As I'm waiting for my food, I Google 705 Olive Street Office Building and discover that I have never looked UP at this building from the Olive side. I always park on 7th or Locust and walk over. So I am sitting there, waiting for my sandwich, looking at a picture of the building I am in on Built St Louis, jaw on the floor. How have I never noticed how amazing this building is? Even more amazing, this is a Louis Sullivan design, and all we ever hear about is the Wainwright Building and Wainwright Mausoleum.
So I run outside and put my sandwich in my purse and my tea on the ground to take pictures of this amazing building, and they suck. Unpublishable. So I set this aside for a week, and in the meantime I read B.E.L.T.'s blog about this building, and how you can get a better look at the lions from the parking garage across the street.
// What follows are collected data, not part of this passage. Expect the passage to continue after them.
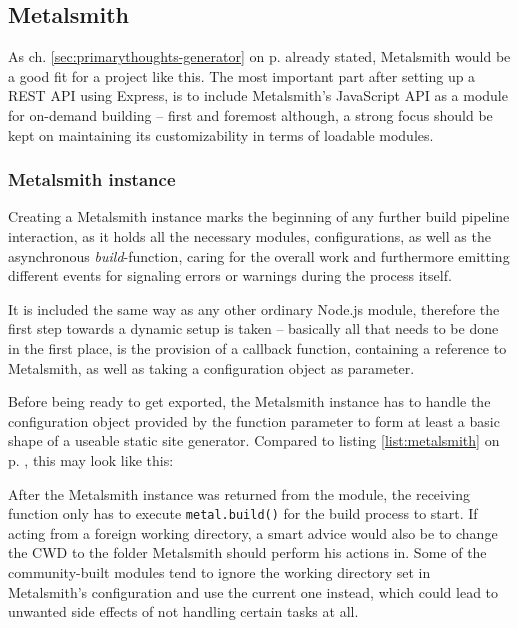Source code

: \subsection{Metalsmith}
\label{sec:foundation-metalsmith}

As ch. \ref{sec:primarythoughts-generator} on p. \pageref{sec:primarythoughts-generator} already stated, Metalsmith would be a good fit for a project like this. The most important part after setting up a REST API using Express, is to include Metalsmith's JavaScript API as a module for on-demand building -- first and foremost although, a strong focus should be kept on maintaining its customizability in terms of loadable modules.

\subsubsection{Metalsmith instance}
Creating a Metalsmith instance marks the beginning of any further build pipeline interaction, as it holds all the necessary modules, configurations, as well as the asynchronous \emph{build}-function, caring for the overall work and furthermore emitting different events for signaling errors or warnings during the process itself.

It is included the same way as any other ordinary Node.js module, therefore the first step towards a dynamic setup is taken -- basically all that needs to be done in the first place, is the provision of a callback function, containing a reference to Metalsmith, as well as taking a configuration object as parameter.

Before being ready to get exported, the Metalsmith instance has to handle the configuration object provided by the function parameter to form at least a basic shape of a useable static site generator. Compared to listing \ref{list:metalsmith} on p. \pageref{list:metalsmith}, this may look like this:



After the Metalsmith instance was returned from the module, the receiving function only has to execute \texttt{metal.build()} for the build process to start. If acting from a foreign working directory, a smart advice would also be to change the CWD to the folder Metalsmith should perform his actions in. Some of the community-built modules tend to ignore the working directory set in Metalsmith's configuration and use the current one instead, which could lead to unwanted side effects of not handling certain tasks at all.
A week later I find myself walking towards Pickles again, and detour to the parking garage. If you follow me on Instagram, leaning over the wall on level 9 is where I was when I said that I felt like my guts were inside out. But I did it! I got this awesome picture. And this is why I have a blog.
Tuesday, February 25, 2014
If you follow us over on Facebook, you know we have had a long running goal of getting to 1,000 fans, with the promise of "taking one for the team" and visiting the Precious Moments Chapel in Carthage, MO. I've known since the day I started this blog that I couldn't call myself a Missouri blogger without reporting on one of our most unusual attractions, so it became a running gag that I would have to "drag" Francis there, despite the fact that I wasn't terribly excited about going, myself.
I started to write this blog by saying that we had been 80% swayed by our visit to the Chapel. As we drove out of Carthage, we talked about Samuel Butcher's religious devotion and how, while we are not religious people, we appreciate good works no matter the motivation or inspiration. The Precious Moments Chapel Park describes him everywhere as a devout, charitable family man who built the Chapel as a gift to God (despite there being donation boxes every 10 feet - we are used to this in any roadside attraction). I think there was something about an orphanage in the Philippines built by the company, and many of the murals had tributes to friends and family who have died. It's all just very bland, non-threatening, and generically religious.
You don't find many people who are ambivalent about Precious Moments. You have the dedicated collectors and fans, who usually feel that this art has touched their life in some way, and then you have the people who react to these figurines with a visceral hatred, much like people who have a clown phobia. What is unfortunate is that neither side really understands the other, which is why that fireman above, inspired by the Oklahoma City bombing, is still standing at the Chapel despite the fact that the parents of the dead children were horrified and offended by it and the figurine never went to market.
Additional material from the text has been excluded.